Often, it seems as if stand-up is the domain of the young, of the perpetual student, the Peter Pan happy to spend August on a bender. No space, one might think, for baby in tow. Stand-up Lucy Porter notes that before this Festival – her first with the two children she squeezed out in such quick succession she once said she had been "on maternity leave for 18 of the last 24 months" – she had never been up before 11am in Edinburgh. She had never seen a show before 2pm. "I didn't know daylight existed. Now I'm up at 4am with my youngest- Hopefully it's just a phase."

Get together any group of mothers and you'll find their parenting approaches will be wildly different, but what's remarkable about these three is how much they share. There is, for instance, no one following Gina Ford's contented baby programme here, with its strict routines. Porter and burlesque singer Ali McGregor may get locked into discussing The Baby Whisperer book and daily rhythms that sound vaguely like routines – bed-time for baby, then out to a gig – but Porter points out: "There's no way you can be a performer and do Gina Ford." This is not to say that their children spend August on a merry-go-round of parties, shows and late-night bars. Though ventriloquist Nina Conti confesses going to the odd party with her first child – "I think that was because I was a moron" – mostly what they appreciate is the calmer flow of the Fringe, "not over-doing it".

Meanwhile, all share white knuckle tales of trying to breastfeed before and after shows, anecdotes like McGregor's description of an Assembly Rooms launch when her daughter was three months old. Confronted with a communal backstage dressing room, but needing to feed Beatrice, she found a smaller room and started "breastfeeding and curling my hair at the same time". Someone came in and declared, "This is my dressing room." McGregor says: "I had a real meltdown. I was just a monster. After that I remember carrying the pram up all the stairs in Assembly Hall, with her in it and no one helped me. I was so losing the plot. And then I had to get out there and sing happy songs."

There are stories, too, of long-haul plane journeys, of the strain of being away for a gig, or, as Conti recalls, finding you have missed a flight home. "I wept in the airport," she says, "I was so upset because I had thought I would get back to my son in the night and get in to bed with him and that would be nicer than arriving in the morning." Often, she says, she found it tough to leave her older son Arthur even for just an evening gig. "I used to make quite a big deal of leaving him. I don't think I said goodbye very well, I couldn't say it casually, I'd over-do it. And it so makes the difference the way you deal with it – it's a complete reflection of that."

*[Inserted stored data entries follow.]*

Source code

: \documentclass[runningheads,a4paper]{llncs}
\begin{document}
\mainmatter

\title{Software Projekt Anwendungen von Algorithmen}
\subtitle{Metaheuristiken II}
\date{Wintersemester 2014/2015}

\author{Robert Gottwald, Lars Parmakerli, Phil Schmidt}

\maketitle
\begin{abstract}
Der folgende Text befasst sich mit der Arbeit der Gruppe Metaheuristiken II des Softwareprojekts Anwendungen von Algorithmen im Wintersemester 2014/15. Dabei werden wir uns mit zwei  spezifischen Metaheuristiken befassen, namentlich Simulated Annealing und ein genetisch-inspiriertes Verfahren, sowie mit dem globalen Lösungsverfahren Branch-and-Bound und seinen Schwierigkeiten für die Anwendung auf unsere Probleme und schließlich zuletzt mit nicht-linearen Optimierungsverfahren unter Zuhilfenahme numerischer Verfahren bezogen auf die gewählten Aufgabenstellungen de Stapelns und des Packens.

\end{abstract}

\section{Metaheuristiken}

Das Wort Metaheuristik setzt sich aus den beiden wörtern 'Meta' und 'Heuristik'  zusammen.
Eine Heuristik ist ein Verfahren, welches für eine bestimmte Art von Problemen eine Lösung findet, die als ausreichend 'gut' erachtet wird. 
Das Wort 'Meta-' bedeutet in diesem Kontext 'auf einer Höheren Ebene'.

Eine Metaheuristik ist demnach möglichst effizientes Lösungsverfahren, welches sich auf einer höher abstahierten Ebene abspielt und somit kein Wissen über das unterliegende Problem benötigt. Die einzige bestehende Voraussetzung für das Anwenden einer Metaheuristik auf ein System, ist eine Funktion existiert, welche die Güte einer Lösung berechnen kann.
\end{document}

But what is remarkable, also, is that coming back after such a life-changing event as having a child, these performers are at the top of their game. Many believe Porter's show, People Person, is the best she has done. Our own critic, Barry Didcock described it as a "winning return", "a perfectly circular comedy routine that goes out with a killer punchline". McGregor got a Fringe First award for her post-baby return show. Conti, who has been a parent for eight years, won the Barry Award at the Melbourne International Comedy Festival in 2008. They are racking up five-star reviews, while also being there when their little ones wake up, take their first steps, graduate from nappy to potty, have a mid-morning meltdown. Conti, says she's never had a nanny or childminder. "I didn't want anyone else looking after him. I thought, 'This the most important thing in my life. I'm going to give everything to him.' I was really full on. I have quite an intense kid as a result." She adds, however: "But I've only managed it because I have an incredibly supportive mother and husband." Indeed, it seems to help that they are all married to performers, McGregor to comedian Adam Hills, Porter to writer and actor Justin Edwards and Conti to stand-up Stan Stanley.

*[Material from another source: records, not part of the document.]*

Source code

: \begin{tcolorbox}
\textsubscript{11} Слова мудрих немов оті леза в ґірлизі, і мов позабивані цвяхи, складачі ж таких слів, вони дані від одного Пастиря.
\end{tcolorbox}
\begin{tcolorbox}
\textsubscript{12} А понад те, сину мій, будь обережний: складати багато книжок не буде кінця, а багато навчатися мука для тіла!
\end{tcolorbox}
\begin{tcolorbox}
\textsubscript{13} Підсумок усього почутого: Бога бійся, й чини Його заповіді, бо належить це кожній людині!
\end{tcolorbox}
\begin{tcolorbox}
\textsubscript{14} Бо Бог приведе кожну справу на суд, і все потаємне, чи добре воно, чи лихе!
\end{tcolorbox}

There's a way in which their working lives seem to feed into their time with children. McGregor talks of singing to her daughter, and has toyed with the idea of doing a show based around distorted nursery rhymes. Porter runs a "mother and baby" comedy club, where mums can bring along kids under one year old, perform and have a laugh. Conti, meanwhile, sees Monkey, the famously dirty-mouthed character she has described as "a stinky little puppet", as part of the family. Often she gets him out to play with her younger son. "Drummond loves Monkey, don't you?" she says. She adds that he's a "very different Monkey from the one on stage", a kind of calmer, gentler alter ego. "There's something about the way I can talk to Drummond with Monkey which is really educational. I can say, 'What's that?' And monkey will say, 'I don't know.' Then Drummond will say, "a frog".

This is not to say the parental juggling-act has been easy. Conti recalls doing a show when Drummond was six weeks old. She says: "I don't remember it. I was still in a hormonal fug, on autopilot. I got away with it but I don't really remember that time."

Given the pressure on female performers to look good, to return with extra pounds of babyweight or a southwards shift of a few curves, can be angst-inducing. McGregor describes a performance when her daughter was three months old and a woman came up to her and said, "I'm sorry, but I think you need a more supportive bra." "It was," she says, "about the worst thing I could have heard because I was really self-conscious, I was wearing this voluminous dress and a fascinator in my hair hoping that it would draw attention away. I was literally breast feeding before I went on stage and breast feeding afterwards." Around the same time, attending a television awards ceremony with her husband, Adam Hills, she recalls standing behind Dannii Minogue just after the singer and TV presenter had given birth. "I wanted to stab her in the back. Why are you making me feel like I'm a failure?"

But all three feel that motherhood has freed them from that pressure to look a particular way. Conti says: "I remember when I started working I thought it was all about being a young girly girl with a monkey and the juxtaposition of those two things. I thought when I lose my looks I'm going to lose my career but that sort of thing is so misconceived and bad for your comedy." As Porter puts it, "It's liberating to go I just couldn't give a s*** because I've really got more going on now."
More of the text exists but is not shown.